Points 1 and 2 are related, and points 2, 3 and 4 are all related.

Identifying the problem

A small bonus here and there is a quick and easy solution if you already like the way That Popular Fantasy Game handles it but - as you may have guessed - I don't. Distributing Ability Score bonuses across races immediately encourages minmaxing, because why wouldn't you pick the race with a bonus to your primary stat if you know what class you're playing? And if you don't yet know what class you're playing, why wouldn't you pick one that suits your race?

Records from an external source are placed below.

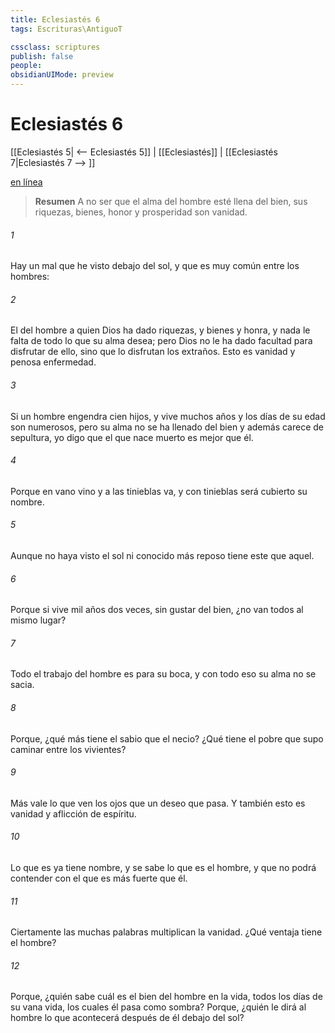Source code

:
 ```yaml
---
title: Eclesiastés 6
tags: Escrituras\AntiguoT

cssclass: scriptures
publish: false
people:
obsidianUIMode: preview
---
```


# Eclesiastés 6
[[Eclesiastés 5| <-- Eclesiastés 5]] | [[Eclesiastés]] | [[Eclesiastés 7|Eclesiastés 7 --> ]]

[en línea](https://churchofjesuschrist.org/study/scriptures/ot/eccl/6?lang=spa)

> __Resumen__
A no ser que el alma del hombre esté llena del bien, sus riquezas, bienes, honor y prosperidad son vanidad.

###### 1 
Hay un mal que he visto debajo del sol, y que es muy común entre los hombres:

###### 2 
El del hombre a quien Dios ha dado riquezas, y bienes y honra, y nada le falta de todo lo que su alma desea; pero Dios no le ha dado facultad para disfrutar de ello, sino que lo disfrutan los extraños. Esto es vanidad y penosa enfermedad.

###### 3 
Si un hombre engendra cien hijos, y vive muchos años y los días de su edad son numerosos, pero su alma no se ha llenado del bien y además carece de sepultura, yo digo que el que nace muerto es mejor que él.

###### 4 
Porque en vano vino y a las tinieblas va, y con tinieblas será cubierto su nombre.

###### 5 
Aunque no haya visto el sol ni conocido  más reposo tiene este que aquel.

###### 6 
Porque si vive  mil años dos veces, sin gustar del bien, ¿no van todos al mismo lugar?

###### 7 
Todo el trabajo del hombre es para su boca, y con todo eso su alma no se sacia.

###### 8 
Porque, ¿qué más tiene el sabio que el necio? ¿Qué  tiene el pobre que supo caminar entre los vivientes?

###### 9 
Más vale lo que ven los ojos que un deseo que pasa. Y también esto es vanidad y aflicción de espíritu.

###### 10 
Lo que es ya tiene nombre, y se sabe lo que es el hombre, y que no podrá contender con el que es más fuerte que él.

###### 11 
Ciertamente las muchas palabras multiplican la vanidad. ¿Qué ventaja tiene el hombre?

###### 12 
Porque, ¿quién sabe cuál es el bien del hombre en la vida, todos los días de su vana vida, los cuales él pasa como sombra? Porque, ¿quién le dirá al hombre lo que acontecerá después de él debajo del sol?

But that's only the start of it. "Humans with masks" comes from the fact that none of this encourages you to play - much less roleplay - in particular way based on your race. There's nothing to make an elf feel elfy. You don't end up with an interesting character because of their race in contrast to the rest of the party, you get a Barbarian like any other except "oh I'm a Goliath by the way". Someone encountering your character might not care or literally even notice, because you're travelling alongside a gnome, a kenku, some sort of robot, and a partridge in a pear tree - all of whom are just regular guys like yourself. What does being a Goliath do for your character? It makes him a better Barbarian, that's about it. At least, that's the only part we pay attention to.

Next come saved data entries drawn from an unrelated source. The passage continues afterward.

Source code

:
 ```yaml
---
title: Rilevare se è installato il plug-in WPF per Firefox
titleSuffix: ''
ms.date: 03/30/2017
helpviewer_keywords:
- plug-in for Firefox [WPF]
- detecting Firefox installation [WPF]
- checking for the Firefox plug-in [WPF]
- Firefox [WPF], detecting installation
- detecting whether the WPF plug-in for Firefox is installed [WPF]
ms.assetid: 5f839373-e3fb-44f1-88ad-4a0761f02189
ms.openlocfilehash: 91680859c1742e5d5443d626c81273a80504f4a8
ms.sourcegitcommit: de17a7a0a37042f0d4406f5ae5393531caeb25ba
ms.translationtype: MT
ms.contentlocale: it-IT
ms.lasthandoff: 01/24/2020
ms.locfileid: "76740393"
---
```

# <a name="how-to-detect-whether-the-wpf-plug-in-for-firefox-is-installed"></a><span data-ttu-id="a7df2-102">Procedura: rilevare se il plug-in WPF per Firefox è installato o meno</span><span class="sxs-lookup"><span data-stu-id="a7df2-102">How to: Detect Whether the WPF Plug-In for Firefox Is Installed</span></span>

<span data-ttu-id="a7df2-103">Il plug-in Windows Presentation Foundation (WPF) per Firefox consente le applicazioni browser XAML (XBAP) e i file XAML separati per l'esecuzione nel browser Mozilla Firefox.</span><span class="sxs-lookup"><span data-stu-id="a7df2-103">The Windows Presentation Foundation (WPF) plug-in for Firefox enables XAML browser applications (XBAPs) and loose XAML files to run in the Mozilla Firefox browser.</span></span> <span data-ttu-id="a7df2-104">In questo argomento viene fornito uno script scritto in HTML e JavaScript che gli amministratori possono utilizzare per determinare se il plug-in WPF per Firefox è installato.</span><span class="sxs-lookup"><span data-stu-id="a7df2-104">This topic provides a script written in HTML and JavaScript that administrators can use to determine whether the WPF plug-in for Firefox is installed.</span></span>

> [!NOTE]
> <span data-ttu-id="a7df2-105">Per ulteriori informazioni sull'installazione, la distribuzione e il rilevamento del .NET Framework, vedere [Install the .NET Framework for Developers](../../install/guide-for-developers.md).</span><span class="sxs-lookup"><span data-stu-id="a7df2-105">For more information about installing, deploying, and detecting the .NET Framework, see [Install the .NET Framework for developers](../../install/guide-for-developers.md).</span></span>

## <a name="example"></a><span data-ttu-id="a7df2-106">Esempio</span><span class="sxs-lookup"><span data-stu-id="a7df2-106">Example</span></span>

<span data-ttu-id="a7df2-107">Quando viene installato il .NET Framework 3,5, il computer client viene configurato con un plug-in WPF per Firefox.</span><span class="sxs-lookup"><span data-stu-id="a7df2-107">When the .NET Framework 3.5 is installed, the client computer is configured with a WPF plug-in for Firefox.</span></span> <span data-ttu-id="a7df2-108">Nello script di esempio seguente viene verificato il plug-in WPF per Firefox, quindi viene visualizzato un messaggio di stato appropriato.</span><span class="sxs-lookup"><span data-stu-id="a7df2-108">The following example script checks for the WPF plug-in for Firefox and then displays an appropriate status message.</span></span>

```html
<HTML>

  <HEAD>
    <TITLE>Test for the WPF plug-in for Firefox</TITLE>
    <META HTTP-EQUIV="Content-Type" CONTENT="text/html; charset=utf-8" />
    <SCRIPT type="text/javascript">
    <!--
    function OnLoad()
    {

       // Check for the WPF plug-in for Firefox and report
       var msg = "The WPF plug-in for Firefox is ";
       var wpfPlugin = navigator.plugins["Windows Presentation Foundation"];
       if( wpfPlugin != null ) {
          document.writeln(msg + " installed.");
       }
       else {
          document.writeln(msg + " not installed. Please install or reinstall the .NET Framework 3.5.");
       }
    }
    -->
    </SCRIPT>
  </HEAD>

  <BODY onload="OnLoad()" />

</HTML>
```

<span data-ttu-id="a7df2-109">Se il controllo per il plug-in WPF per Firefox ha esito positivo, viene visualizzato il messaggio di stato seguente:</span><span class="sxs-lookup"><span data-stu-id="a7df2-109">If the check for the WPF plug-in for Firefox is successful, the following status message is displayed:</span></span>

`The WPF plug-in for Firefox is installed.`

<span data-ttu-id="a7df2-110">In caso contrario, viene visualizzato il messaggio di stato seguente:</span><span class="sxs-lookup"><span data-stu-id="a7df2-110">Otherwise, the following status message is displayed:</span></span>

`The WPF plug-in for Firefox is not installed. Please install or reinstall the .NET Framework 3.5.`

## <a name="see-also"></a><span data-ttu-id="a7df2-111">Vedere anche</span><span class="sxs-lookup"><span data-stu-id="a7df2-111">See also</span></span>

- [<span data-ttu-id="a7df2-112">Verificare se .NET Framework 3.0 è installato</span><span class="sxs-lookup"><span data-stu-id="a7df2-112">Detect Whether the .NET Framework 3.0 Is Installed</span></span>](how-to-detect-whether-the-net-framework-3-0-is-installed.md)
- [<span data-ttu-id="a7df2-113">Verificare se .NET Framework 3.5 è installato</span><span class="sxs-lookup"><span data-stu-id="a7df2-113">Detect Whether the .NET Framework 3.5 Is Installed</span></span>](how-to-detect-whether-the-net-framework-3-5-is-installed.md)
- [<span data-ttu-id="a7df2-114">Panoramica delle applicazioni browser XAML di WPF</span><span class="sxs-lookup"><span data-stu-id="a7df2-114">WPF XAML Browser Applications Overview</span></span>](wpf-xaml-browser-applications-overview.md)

Is it crazy to think that your species - quite literally what you are - should have a bigger impact on your life, character, and capabilities than a +2 and darkvision? I happen to think that my pets being a cat and a rabbit notably distinguishes them from the other members of my household, and this would hold true if they spoke Common and wielded a pitchfork (as spear) like the rest of us mortals.

My cat and rabbit are a Neutral Thief and Chaotic Wizard respectively.

Race-as-class

These issues are more or less addressed by race-as-class systems. A Halfling is now totally different from a human, no matter what class the human chooses. They may on the surface be similar to Thieves, but they have different scope, flavour and mechanics. Their abilities inform playstyle, but also character. Elves take a little more work to reach this point (the book doesn’t spell it out but leaning into Patrons and a long lifespan helps) and I wouldn't be the only one to say Dwarves are lacking (I like to add dwarfy rune magicks), but the general approach works. Give them their own entire class, and race is now as important as class.

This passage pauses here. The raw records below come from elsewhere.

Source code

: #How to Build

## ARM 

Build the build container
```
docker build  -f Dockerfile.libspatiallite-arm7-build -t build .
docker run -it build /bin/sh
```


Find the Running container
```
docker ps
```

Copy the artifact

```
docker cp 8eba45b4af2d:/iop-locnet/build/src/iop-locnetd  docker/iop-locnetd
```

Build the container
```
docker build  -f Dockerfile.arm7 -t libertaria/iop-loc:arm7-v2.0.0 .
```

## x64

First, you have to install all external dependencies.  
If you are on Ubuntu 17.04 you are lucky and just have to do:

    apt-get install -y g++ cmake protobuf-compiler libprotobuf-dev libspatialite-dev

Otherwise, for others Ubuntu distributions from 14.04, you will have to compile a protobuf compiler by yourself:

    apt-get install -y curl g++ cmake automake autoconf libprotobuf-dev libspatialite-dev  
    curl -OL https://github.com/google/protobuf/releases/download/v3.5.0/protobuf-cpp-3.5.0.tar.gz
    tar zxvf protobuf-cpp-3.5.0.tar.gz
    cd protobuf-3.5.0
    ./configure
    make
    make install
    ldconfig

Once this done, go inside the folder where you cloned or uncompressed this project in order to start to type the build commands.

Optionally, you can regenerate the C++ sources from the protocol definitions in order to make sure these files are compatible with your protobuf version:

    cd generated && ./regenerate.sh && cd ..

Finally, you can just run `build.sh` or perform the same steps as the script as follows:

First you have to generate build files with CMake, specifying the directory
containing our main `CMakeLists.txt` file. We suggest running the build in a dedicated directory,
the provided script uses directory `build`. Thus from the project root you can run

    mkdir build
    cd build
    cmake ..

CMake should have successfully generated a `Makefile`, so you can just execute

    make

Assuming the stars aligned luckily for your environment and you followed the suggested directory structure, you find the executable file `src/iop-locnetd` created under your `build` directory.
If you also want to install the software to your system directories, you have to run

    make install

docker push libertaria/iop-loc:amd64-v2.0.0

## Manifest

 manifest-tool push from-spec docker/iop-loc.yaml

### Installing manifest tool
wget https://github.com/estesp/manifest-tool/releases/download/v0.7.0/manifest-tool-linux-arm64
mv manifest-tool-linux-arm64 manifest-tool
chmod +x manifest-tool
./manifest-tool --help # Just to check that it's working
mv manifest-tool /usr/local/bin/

However, even after having been converted to the old-school ways of race-as-class, I still can't help but feel it's kind of... clunky? Over-gamified? Unintuitive? It's hard to pin down. I still have somewhat of an involuntary visceral reaction to the suggestion of race-as-class, even with it being one of the reasons DCC is my system of choice. Despite my trepidations it seems to produce what we want it to at the table.

It feels, intuitively, like race and class shouldn't be the same category. They aren't the same kind of thing. If you're to think of it in wargaming terms however, each class (or race) is a certain kind of unit that can do certain things. It makes a bit more sense from this perspective, and it helps to explain why races become distinct when they are also a separate class. Perhaps it's the clash between Class as a game mechanic and Race as a character trait (in the narrative sense) that doesn't sit right with me. When answering "Class" with "Halfling" it sounds like a category error. It wouldn't if you asked for a "unit type" instead, but class and race are more than that. They serve roleplaying purposes, not just tactical gaming purposes.

As a final point (though maybe the weakest) having the ability to combine races and classes opens up more variety in player choices. I think this holds true even with demihumans being rare and randomly selected, since now the Elf player has a choice about what kind of Elf. In fact, this might be the simple answer to minmaxing, since Elves are already considered by some to be "Wizards but better" and it isn't generally a problem for DCC. You don't simply get to choose an Elf over a Wizard.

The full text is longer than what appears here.